料理や店舗の質はもちろん、神戸、大阪からのアクセスの良さや海が目の前に広がるロケーションも相まって連日繁盛を見せた。
翌年夏には宿泊施設「KAMOME SLOW HOTEL」がオープン。2021年に「Frogs FARM」としてのプロジェクトが始動し、BBQキャンプが楽しめるピクニックガーデン、飲食店もラーメン、寿司屋、カラオケバーなど、今に至るまで多様な業態が展開し、年間来場者数は35万人にまで増えた。
「エリア開発」というと、自然を壊し現代的で無機質な建物を建てていくイメージが持たれがちだが、全ての店が美しい自然の景色と一体になり、その土地ならではの環境と、食やアクティビティなどの体験の両立が実現しているのが「Frogs FARM」の特長だ。
バルニバービが掲げる「地方創再生」の理念は、住みたくなる街をつくることが真の地域活性化に繋がり、そのために食を突破口に地域がコミュニケートする拠点を作る、というもの。

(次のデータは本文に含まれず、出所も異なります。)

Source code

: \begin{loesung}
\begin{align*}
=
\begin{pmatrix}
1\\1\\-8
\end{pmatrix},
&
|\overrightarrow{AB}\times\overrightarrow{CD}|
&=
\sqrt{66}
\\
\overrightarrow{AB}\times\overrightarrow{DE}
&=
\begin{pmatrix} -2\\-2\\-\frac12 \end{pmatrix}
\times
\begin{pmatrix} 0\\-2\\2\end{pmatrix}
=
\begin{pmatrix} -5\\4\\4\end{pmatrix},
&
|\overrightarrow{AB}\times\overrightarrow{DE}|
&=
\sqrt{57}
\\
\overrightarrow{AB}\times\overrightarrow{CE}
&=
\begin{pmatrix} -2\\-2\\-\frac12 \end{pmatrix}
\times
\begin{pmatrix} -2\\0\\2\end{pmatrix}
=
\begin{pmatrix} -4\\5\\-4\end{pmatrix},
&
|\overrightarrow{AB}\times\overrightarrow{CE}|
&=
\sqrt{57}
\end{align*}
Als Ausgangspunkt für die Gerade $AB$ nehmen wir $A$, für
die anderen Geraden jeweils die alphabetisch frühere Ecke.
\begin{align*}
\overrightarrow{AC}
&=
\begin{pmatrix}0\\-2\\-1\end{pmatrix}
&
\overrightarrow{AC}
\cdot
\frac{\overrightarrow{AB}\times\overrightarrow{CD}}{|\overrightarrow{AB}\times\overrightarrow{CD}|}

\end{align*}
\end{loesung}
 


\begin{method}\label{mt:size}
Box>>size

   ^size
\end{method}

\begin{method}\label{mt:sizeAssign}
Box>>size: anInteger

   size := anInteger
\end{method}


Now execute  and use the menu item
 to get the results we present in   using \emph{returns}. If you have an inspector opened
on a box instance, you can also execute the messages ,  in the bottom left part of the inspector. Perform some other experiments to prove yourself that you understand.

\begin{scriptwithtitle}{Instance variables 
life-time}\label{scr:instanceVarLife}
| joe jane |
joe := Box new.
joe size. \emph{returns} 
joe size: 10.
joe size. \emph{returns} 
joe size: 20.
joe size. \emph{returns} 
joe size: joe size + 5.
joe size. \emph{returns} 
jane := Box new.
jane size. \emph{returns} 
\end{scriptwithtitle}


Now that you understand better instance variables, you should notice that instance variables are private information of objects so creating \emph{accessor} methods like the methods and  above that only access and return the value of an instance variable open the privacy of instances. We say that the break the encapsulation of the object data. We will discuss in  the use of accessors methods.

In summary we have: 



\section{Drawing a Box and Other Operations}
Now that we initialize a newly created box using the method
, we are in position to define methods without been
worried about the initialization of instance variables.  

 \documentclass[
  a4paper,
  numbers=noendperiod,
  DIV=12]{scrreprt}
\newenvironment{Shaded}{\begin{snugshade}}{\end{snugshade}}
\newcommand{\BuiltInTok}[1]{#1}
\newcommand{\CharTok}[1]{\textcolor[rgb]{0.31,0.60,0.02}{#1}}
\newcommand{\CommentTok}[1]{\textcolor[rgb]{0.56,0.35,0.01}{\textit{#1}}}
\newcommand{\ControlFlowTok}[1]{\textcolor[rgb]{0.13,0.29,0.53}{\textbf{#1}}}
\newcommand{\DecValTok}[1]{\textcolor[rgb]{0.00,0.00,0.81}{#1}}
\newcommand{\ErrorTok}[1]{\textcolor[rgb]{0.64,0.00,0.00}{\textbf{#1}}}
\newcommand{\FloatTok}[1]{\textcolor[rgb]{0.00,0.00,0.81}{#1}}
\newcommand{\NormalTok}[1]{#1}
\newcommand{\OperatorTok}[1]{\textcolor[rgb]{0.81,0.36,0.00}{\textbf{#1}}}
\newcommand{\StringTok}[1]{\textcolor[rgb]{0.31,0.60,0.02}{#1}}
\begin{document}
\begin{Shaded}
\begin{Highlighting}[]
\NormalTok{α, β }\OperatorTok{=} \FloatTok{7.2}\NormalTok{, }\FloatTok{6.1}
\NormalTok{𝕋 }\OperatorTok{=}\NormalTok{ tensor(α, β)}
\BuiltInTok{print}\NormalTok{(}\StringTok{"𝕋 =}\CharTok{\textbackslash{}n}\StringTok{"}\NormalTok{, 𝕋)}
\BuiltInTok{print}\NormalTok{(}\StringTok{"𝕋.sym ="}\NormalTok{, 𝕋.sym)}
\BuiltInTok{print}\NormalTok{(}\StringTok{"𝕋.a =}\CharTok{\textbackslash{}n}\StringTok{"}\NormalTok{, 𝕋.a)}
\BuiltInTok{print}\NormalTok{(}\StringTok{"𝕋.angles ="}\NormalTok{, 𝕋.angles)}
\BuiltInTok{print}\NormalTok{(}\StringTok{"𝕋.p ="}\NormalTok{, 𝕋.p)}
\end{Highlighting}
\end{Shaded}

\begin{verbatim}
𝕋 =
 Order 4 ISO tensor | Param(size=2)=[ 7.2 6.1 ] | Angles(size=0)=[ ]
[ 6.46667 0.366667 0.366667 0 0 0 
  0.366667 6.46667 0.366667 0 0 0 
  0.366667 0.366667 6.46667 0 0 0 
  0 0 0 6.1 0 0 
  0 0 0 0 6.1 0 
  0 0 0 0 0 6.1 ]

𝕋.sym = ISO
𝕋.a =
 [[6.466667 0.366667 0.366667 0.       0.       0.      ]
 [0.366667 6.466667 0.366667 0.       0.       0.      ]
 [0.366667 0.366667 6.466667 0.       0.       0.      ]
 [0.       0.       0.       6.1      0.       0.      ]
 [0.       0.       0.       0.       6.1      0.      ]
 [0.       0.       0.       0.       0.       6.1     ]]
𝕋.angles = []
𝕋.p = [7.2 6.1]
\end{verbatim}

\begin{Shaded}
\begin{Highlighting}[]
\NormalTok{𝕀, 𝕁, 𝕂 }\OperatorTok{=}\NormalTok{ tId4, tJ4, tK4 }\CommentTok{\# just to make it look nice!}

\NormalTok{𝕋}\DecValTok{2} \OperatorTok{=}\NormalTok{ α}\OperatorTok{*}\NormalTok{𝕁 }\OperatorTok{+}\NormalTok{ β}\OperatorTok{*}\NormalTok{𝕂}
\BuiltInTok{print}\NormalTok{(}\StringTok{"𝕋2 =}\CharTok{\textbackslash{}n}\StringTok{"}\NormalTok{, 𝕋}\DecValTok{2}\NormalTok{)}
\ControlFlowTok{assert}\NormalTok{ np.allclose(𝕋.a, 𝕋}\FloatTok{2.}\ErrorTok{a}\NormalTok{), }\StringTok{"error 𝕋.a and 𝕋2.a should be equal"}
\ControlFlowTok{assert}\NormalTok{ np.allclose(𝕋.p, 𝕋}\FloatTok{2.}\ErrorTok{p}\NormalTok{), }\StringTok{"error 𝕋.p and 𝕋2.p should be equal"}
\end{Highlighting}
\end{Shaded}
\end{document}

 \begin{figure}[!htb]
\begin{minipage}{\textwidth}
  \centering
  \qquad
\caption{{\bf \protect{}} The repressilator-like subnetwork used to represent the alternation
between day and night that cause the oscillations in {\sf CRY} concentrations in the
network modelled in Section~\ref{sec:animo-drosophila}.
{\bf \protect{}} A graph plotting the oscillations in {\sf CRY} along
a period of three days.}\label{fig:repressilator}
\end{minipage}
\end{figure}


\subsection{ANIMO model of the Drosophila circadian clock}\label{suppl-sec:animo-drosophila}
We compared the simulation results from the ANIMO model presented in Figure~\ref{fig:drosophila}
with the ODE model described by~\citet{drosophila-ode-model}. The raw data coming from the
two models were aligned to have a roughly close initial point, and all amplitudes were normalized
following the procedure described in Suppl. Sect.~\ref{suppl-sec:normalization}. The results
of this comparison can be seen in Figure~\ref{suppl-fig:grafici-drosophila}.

食は人と人とのコミュニケーションの上で重要なインフラであり体験である。生命維持の機能だけではない、体験としての食文化やそこから生まれるコミュニティ形成を盛んにすることで、その土地・地域文化に大きな豊かさをもたらすことができる。
それを体現する形として、暮らしと直結する食に中心に関わりながら、井上が先頭に立ち積極的に地域・地元と繋がっていくことで作り上げられてきたのが「Frogs FARM」だ。
今後淡路島での計画としては、多くの店舗を揃えた飲食店以外も含め、さらなる暮らしの充実に繋がる場の創出を行う。そうした活動を通して、「街」としての機能を強化していく方針だという。
食から暮らしと繋がり「地域の店」になるためにやるべきこと
約4年間のスピーディな展開で、責任者として奔走してきた井上。現在は出店ペースも落ち着き、土台ができてきた中で「ようやく色々とじっくり考えられるようになってきた」と話す。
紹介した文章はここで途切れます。